Shortly after this, the problems with haggis-father, which had steadily made their way back into the relationship, turned really ugly. On more than one occasion was I told to f**k off back to my country. The fact that he saw my young son as an intruder, and some sort of competition for my attention, made things worse. I would find myself going into work, feeling utterly drained, pleased to be away from the environment of the home, which felt like a ticking time bomb most of the time. We very nearly split up, but still, I was hellbent on making this work. I felt especially stubborn about it, because I had already been married at the tender age of 17 to my little boy's father, and this had obviously not worked out. I felt like a woman with a huge stamp on her forehead that read "FAILURE". I was going to make this work, come what may! Combined with that, my expectations had become very low. Whenever there was a fight, I just believed that this was how relationships were, that that was simply as good as it got. I also excused the fact that he could not get used to my son's presence, because of him not being a father himself, and him not being used to living with a young child. It seemed right to me to make many allowances and to simply wait 'til things fell into place in their own time.

It was around this time that I got my first home Internet connection. I gradually went back onto the chat rooms, for old times sake, desperately trying to get some contact back with my roots.
As I found myself alone, many times, while he was out with his friends, I would log on, after my boy was asleep and while away the hours, talking to people that I'd never met. It was all I could do to chase away the feelings of utter loneliness and the lack of friendship and any kind of social life. I was not being secretive about my online contacts, and was absolutely not engaging in any sort of conversation that could be deemed unsuitable for someone who is in a committed relationship. However, I still had accusations of being some sort of a cheat thrown at me.

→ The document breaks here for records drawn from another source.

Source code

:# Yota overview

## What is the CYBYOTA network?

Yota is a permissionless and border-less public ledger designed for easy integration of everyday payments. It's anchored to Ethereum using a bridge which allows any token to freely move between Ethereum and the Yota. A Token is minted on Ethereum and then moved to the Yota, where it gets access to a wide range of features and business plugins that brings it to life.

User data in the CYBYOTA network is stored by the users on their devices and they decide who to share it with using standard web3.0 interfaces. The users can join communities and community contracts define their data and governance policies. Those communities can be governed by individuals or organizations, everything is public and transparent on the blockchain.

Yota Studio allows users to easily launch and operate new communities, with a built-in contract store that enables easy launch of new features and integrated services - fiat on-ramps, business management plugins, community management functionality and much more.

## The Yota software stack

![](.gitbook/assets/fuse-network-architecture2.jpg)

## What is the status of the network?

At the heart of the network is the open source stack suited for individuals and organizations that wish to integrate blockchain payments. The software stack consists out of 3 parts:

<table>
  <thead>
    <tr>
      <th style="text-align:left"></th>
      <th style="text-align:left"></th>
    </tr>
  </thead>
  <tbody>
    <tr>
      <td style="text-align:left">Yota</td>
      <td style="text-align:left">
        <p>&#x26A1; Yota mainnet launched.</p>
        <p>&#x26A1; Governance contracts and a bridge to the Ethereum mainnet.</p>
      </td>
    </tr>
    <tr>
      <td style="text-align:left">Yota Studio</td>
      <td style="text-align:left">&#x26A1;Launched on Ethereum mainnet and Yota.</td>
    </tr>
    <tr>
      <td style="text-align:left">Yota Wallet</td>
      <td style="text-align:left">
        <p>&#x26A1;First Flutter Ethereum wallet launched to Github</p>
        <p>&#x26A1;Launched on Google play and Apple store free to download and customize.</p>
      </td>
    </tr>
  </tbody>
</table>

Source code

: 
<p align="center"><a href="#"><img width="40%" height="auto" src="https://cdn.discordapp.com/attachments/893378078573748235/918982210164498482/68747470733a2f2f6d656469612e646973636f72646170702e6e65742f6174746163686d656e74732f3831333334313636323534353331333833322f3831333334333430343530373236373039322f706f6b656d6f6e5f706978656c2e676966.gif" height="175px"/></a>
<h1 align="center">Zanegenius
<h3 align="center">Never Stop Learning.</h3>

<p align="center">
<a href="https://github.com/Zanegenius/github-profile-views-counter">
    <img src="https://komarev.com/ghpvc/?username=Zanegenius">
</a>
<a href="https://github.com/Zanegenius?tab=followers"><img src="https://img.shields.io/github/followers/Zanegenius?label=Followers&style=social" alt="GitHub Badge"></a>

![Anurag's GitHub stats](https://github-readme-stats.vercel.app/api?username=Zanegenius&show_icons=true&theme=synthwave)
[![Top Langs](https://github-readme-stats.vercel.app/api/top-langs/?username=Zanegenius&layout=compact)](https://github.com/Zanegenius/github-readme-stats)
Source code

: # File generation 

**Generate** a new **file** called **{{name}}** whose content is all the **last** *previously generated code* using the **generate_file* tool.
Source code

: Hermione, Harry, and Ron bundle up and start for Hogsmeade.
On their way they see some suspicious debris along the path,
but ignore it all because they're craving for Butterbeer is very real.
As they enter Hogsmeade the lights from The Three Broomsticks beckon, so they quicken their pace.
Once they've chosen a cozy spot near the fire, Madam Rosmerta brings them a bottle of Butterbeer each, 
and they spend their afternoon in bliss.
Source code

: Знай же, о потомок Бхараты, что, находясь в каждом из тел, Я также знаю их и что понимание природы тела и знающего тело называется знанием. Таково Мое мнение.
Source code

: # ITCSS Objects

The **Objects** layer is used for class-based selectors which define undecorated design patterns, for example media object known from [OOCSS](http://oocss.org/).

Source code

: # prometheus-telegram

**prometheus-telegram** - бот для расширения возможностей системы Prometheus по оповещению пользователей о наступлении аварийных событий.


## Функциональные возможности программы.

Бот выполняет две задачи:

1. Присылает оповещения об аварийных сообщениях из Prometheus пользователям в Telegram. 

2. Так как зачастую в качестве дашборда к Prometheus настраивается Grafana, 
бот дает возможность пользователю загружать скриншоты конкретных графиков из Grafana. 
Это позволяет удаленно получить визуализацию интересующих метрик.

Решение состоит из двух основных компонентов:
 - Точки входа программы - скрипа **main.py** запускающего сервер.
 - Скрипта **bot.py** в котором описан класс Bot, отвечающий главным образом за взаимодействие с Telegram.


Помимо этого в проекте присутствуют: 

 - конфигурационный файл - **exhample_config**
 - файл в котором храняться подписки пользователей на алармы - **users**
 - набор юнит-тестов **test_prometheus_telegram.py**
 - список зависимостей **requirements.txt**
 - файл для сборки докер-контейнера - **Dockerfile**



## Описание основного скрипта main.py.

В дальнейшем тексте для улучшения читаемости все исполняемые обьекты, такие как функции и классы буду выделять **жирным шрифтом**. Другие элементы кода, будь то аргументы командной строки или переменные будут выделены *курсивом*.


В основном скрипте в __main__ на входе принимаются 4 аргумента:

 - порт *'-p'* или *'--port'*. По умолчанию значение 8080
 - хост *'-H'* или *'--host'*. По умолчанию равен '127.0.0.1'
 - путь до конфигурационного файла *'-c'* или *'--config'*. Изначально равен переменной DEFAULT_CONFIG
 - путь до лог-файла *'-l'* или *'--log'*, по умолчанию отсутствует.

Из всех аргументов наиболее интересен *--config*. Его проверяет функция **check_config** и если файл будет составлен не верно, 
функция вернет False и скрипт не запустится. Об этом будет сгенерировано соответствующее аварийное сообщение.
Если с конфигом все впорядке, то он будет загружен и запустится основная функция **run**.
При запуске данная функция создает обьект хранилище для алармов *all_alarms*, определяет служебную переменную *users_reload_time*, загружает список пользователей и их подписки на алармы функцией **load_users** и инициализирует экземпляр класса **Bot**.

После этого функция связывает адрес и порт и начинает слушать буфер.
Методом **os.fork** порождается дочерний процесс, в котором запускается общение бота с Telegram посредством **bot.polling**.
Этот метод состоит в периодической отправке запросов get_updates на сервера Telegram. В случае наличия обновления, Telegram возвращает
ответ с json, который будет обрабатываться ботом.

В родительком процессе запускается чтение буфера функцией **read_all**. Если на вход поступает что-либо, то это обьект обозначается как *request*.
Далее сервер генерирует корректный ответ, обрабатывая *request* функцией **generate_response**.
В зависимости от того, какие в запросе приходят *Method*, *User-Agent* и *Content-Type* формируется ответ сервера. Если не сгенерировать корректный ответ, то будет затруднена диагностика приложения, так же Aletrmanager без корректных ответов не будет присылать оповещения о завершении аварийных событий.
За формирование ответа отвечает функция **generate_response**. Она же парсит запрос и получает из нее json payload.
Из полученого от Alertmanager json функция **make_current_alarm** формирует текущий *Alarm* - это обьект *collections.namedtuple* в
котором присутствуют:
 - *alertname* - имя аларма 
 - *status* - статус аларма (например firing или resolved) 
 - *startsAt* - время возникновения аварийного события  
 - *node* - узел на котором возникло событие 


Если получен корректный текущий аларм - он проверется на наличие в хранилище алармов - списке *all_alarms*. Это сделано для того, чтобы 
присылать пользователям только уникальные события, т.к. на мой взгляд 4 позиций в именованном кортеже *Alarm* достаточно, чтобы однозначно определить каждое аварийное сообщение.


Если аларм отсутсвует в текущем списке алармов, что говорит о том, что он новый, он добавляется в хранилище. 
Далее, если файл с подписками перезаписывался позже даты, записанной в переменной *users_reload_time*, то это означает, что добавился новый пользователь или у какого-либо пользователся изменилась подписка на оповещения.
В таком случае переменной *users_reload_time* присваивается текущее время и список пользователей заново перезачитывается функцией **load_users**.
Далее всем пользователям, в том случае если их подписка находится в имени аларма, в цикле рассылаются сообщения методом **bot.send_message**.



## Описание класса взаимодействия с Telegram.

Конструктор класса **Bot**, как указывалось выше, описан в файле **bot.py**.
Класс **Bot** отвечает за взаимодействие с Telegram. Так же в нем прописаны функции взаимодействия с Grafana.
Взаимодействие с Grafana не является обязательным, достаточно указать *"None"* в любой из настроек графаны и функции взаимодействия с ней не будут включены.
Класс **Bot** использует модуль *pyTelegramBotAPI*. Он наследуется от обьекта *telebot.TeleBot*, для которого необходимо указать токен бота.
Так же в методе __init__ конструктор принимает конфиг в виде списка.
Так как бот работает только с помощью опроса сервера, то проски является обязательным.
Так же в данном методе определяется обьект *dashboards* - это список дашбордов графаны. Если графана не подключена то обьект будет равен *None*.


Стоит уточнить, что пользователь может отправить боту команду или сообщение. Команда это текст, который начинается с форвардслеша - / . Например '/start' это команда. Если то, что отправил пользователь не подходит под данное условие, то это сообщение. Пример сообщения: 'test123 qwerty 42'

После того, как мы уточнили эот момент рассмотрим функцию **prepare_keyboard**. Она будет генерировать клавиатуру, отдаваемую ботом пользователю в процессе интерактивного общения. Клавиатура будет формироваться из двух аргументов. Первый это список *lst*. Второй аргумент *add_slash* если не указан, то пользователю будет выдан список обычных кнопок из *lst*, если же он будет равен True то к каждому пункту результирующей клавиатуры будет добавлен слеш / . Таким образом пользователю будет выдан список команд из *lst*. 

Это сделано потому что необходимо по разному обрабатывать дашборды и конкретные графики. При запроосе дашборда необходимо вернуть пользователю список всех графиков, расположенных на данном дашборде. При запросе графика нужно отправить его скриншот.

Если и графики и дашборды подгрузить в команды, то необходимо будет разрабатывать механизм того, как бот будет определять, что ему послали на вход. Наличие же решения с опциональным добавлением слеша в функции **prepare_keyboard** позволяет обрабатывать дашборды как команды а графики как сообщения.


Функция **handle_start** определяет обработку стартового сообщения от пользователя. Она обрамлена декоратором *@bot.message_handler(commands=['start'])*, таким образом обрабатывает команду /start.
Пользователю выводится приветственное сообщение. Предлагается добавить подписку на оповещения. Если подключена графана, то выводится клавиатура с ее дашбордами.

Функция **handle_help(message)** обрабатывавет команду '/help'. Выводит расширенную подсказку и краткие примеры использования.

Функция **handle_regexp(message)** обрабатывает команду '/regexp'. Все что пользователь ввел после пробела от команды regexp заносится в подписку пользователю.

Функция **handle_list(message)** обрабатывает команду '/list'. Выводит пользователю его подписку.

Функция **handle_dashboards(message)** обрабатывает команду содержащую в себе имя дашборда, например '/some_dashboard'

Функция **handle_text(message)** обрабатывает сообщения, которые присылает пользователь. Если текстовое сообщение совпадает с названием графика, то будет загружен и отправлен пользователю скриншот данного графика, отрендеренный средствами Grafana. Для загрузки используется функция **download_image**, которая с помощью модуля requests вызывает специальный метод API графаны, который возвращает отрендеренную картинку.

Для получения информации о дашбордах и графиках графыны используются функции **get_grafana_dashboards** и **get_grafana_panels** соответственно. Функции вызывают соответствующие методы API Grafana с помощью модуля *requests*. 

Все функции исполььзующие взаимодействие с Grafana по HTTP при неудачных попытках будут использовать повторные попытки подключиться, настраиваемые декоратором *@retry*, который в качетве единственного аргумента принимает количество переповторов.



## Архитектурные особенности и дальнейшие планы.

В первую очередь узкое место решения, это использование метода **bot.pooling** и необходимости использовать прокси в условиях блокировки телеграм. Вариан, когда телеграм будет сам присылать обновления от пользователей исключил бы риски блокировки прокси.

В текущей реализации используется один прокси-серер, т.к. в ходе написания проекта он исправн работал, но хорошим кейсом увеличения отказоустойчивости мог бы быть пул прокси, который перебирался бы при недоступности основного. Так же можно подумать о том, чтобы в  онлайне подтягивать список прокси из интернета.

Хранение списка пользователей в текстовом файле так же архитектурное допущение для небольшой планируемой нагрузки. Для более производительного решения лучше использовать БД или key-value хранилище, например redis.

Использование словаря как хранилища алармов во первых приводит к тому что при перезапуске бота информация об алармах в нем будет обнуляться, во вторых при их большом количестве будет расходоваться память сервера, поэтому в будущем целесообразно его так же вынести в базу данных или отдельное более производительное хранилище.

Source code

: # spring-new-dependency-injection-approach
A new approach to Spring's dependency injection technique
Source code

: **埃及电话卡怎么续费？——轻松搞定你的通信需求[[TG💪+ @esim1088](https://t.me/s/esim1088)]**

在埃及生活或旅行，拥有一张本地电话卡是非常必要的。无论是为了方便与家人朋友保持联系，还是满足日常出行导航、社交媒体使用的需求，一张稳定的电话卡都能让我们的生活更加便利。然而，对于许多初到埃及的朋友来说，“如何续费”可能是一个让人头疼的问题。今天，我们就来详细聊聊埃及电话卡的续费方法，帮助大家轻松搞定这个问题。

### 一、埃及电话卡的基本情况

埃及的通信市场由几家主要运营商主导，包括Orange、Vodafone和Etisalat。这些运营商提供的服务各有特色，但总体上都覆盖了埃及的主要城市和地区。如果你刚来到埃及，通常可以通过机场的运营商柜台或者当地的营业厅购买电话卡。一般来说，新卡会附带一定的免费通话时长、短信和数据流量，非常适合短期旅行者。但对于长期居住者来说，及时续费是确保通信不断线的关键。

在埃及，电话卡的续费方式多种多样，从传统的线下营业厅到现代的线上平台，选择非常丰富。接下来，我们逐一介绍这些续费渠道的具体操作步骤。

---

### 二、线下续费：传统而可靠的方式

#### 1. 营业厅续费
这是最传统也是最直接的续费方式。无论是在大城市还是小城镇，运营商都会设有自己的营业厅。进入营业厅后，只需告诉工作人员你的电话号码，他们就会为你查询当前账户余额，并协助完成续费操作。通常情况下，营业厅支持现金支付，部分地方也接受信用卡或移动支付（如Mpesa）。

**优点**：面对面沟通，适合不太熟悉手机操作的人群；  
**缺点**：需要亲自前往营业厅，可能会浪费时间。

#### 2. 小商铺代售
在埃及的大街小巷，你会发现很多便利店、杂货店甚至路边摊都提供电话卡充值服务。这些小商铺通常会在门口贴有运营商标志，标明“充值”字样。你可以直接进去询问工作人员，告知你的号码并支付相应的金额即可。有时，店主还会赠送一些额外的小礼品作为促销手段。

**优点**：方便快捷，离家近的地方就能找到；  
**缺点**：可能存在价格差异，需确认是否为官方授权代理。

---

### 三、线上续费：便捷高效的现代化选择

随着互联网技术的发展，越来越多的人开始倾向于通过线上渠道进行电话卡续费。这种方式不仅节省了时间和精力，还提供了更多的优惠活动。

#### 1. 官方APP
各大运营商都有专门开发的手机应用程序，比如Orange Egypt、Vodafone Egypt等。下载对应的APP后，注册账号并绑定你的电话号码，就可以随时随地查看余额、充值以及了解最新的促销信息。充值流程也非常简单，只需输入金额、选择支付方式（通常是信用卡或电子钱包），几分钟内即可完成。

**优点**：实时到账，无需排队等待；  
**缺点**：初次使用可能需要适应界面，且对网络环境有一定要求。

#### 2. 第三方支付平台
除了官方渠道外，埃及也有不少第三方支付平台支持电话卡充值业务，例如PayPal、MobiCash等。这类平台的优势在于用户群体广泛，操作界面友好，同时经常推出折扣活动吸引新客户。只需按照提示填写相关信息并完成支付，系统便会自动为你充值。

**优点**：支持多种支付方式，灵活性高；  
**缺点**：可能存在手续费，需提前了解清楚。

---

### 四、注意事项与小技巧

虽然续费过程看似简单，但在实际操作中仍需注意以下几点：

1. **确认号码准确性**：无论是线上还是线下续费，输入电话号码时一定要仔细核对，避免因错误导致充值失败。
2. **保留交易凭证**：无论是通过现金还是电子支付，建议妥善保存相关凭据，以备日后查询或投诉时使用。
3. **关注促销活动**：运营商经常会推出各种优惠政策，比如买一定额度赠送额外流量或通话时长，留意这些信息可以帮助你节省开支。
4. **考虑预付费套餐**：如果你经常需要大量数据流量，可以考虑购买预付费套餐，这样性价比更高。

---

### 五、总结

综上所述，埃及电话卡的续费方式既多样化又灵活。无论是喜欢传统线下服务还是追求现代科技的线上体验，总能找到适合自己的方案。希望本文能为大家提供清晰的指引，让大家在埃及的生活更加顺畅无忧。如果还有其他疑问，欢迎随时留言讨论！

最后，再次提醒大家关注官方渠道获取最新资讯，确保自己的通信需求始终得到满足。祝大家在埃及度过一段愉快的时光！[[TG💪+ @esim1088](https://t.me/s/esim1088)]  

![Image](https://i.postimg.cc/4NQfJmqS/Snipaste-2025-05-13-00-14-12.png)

So eventually, not wanting to compromise my relationship, I stopped communicating with others. Little did I know that all that time, he was using the internet to feed his addiction to porn. I had no idea, it had always been his dirty secret. Don't get me wrong, I am open minded, and I have absolutely no problem with people enjoying porn either on their own, because they are single, or together as part of a relationship, when both partners get a kick out of it.
It was the fact that it was all underhand and secretive that made it so damaging. It made me feel very betrayed and cheated on. It also made him approach me, sexually, in a way that really insulted me, and frankly turned me off completely. He had lost all perspective on a healthy real sexual relationship, through this warped view that often is presented in porn. He was living in a fantasy world, expecting me to act out the scenes in his head, without me even knowing they were there.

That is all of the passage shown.